An initial coin offering (ICO) is a controversial mean of crowdfunding centered around cryptocurrency, which can be a source of capital for startup companies. In an ICO, a quantity of the crowdfunded cryptocurrency is preallocated to investors in the form of “tokens”, in exchange for legal tender or other cryptocurrencies such as bitcoin or ethereum. These tokens supposedly become functional units of currency if or when the ICO’s funding goal is met and the project launches.

An Initial public offering (IPO) or stock market launch is a type of public offering in which shares of a company are sold to institutional investors and usually also retail (individual) investors; an IPO is underwritten by one or more investment banks, who also arrange for the shares to be listed on one or more stock exchange.

Here is the list of five main differences between IPO and ICO.

1. Regulatory Oversight

IPO: There is a legal document called prospectus; it is a part of the obligatory requirement to chronicle with the regulatory authority. It signifies a legal statement with an objective to issue its share to the public. For this, it is compulsory to meet the standards of transparency. It must incorporate important information regarding the company and its future IPO. This is done to help prospective investors in making informed decisions.

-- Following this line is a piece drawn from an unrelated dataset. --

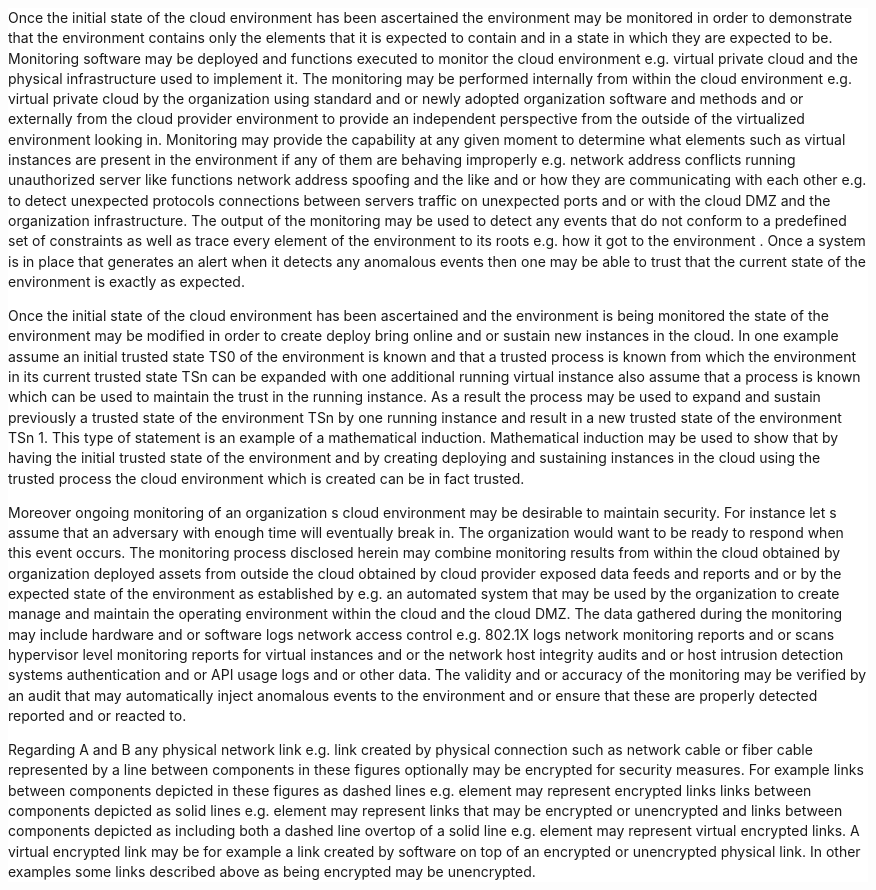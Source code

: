 Once the initial state of the cloud environment has been ascertained the environment may be monitored in order to demonstrate that the environment contains only the elements that it is expected to contain and in a state in which they are expected to be. Monitoring software may be deployed and functions executed to monitor the cloud environment e.g. virtual private cloud and the physical infrastructure used to implement it. The monitoring may be performed internally from within the cloud environment e.g. virtual private cloud by the organization using standard and or newly adopted organization software and methods and or externally from the cloud provider environment to provide an independent perspective from the outside of the virtualized environment looking in. Monitoring may provide the capability at any given moment to determine what elements such as virtual instances are present in the environment if any of them are behaving improperly e.g. network address conflicts running unauthorized server like functions network address spoofing and the like and or how they are communicating with each other e.g. to detect unexpected protocols connections between servers traffic on unexpected ports and or with the cloud DMZ and the organization infrastructure. The output of the monitoring may be used to detect any events that do not conform to a predefined set of constraints as well as trace every element of the environment to its roots e.g. how it got to the environment . Once a system is in place that generates an alert when it detects any anomalous events then one may be able to trust that the current state of the environment is exactly as expected.

Once the initial state of the cloud environment has been ascertained and the environment is being monitored the state of the environment may be modified in order to create deploy bring online and or sustain new instances in the cloud. In one example assume an initial trusted state TS0 of the environment is known and that a trusted process is known from which the environment in its current trusted state TSn can be expanded with one additional running virtual instance also assume that a process is known which can be used to maintain the trust in the running instance. As a result the process may be used to expand and sustain previously a trusted state of the environment TSn by one running instance and result in a new trusted state of the environment TSn 1. This type of statement is an example of a mathematical induction. Mathematical induction may be used to show that by having the initial trusted state of the environment and by creating deploying and sustaining instances in the cloud using the trusted process the cloud environment which is created can be in fact trusted.

Moreover ongoing monitoring of an organization s cloud environment may be desirable to maintain security. For instance let s assume that an adversary with enough time will eventually break in. The organization would want to be ready to respond when this event occurs. The monitoring process disclosed herein may combine monitoring results from within the cloud obtained by organization deployed assets from outside the cloud obtained by cloud provider exposed data feeds and reports and or by the expected state of the environment as established by e.g. an automated system that may be used by the organization to create manage and maintain the operating environment within the cloud and the cloud DMZ. The data gathered during the monitoring may include hardware and or software logs network access control e.g. 802.1X logs network monitoring reports and or scans hypervisor level monitoring reports for virtual instances and or the network host integrity audits and or host intrusion detection systems authentication and or API usage logs and or other data. The validity and or accuracy of the monitoring may be verified by an audit that may automatically inject anomalous events to the environment and or ensure that these are properly detected reported and or reacted to.

Regarding A and B any physical network link e.g. link created by physical connection such as network cable or fiber cable represented by a line between components in these figures optionally may be encrypted for security measures. For example links between components depicted in these figures as dashed lines e.g. element may represent encrypted links links between components depicted as solid lines e.g. element may represent links that may be encrypted or unencrypted and links between components depicted as including both a dashed line overtop of a solid line e.g. element may represent virtual encrypted links. A virtual encrypted link may be for example a link created by software on top of an encrypted or unencrypted physical link. In other examples some links described above as being encrypted may be unencrypted.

ICO: They are not restricted by any legal requests to issue any sort of legal documentation. However, document in the form of white paper is frequently considered by the developing team to plan main information regarding the project, such as its mechanics and purpose. It is also important to note that there is no standard for an ICO whitepaper. Any project can construct a white paper with the ability to exclude or include any info they deem fit.

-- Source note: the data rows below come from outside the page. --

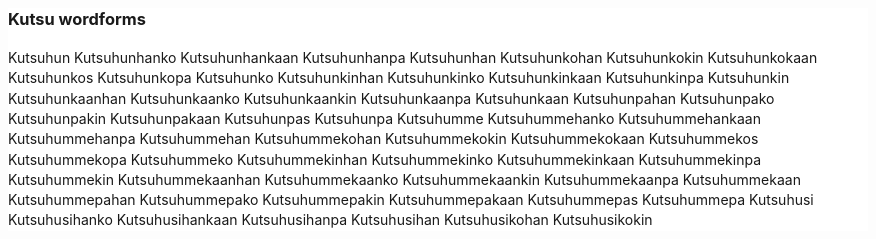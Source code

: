 
### Kutsu wordforms

Kutsuhun
Kutsuhunhanko
Kutsuhunhankaan
Kutsuhunhanpa
Kutsuhunhan
Kutsuhunkohan
Kutsuhunkokin
Kutsuhunkokaan
Kutsuhunkos
Kutsuhunkopa
Kutsuhunko
Kutsuhunkinhan
Kutsuhunkinko
Kutsuhunkinkaan
Kutsuhunkinpa
Kutsuhunkin
Kutsuhunkaanhan
Kutsuhunkaanko
Kutsuhunkaankin
Kutsuhunkaanpa
Kutsuhunkaan
Kutsuhunpahan
Kutsuhunpako
Kutsuhunpakin
Kutsuhunpakaan
Kutsuhunpas
Kutsuhunpa
Kutsuhumme
Kutsuhummehanko
Kutsuhummehankaan
Kutsuhummehanpa
Kutsuhummehan
Kutsuhummekohan
Kutsuhummekokin
Kutsuhummekokaan
Kutsuhummekos
Kutsuhummekopa
Kutsuhummeko
Kutsuhummekinhan
Kutsuhummekinko
Kutsuhummekinkaan
Kutsuhummekinpa
Kutsuhummekin
Kutsuhummekaanhan
Kutsuhummekaanko
Kutsuhummekaankin
Kutsuhummekaanpa
Kutsuhummekaan
Kutsuhummepahan
Kutsuhummepako
Kutsuhummepakin
Kutsuhummepakaan
Kutsuhummepas
Kutsuhummepa
Kutsuhusi
Kutsuhusihanko
Kutsuhusihankaan
Kutsuhusihanpa
Kutsuhusihan
Kutsuhusikohan
Kutsuhusikokin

2. Track Record & Credibility

IPO: There is a bunch of prerequisites that a company must accomplish prior to listing its shares via an IPO. This includes having a good track record and minimum earnings thresholds. The procedure requires professional accounting firms to confirm that investment banks and accounts to act as an underwriter for the deal.

This process acts as a natural filter for trustworthy companies to issue their shares to the public. Furthermore, the majority of the companies thinking of going public have been financed by official investors. They do research on the viability of the business.

ICO: They do not require devotion to any legal protocol and regulatory framework. Also, most of them do not even have a track record just a white paper to support their project. Most projects have a conceptual framework manifested via whitepaper, whereas some have the working prototype.

This makes evaluating their rudiments almost impossible. The main focus of your due diligence is on future expectation instead of history. This is the key reason, why investing in ICOs is risky. It is true that you get some sort of credibility by seeing at project developer’s experience. However, you can never guarantee the success of the project.

3. Utility

IPO: The stocks attained via an IPO signify an ownership stake in the prospect incomes of the company. Stocks can be divided into various categories such as a hybrid, preferred stock or common stock. The function of holding the stock is the prerogative of the shareholders in getting dividends and having a vote in the shareholders meeting.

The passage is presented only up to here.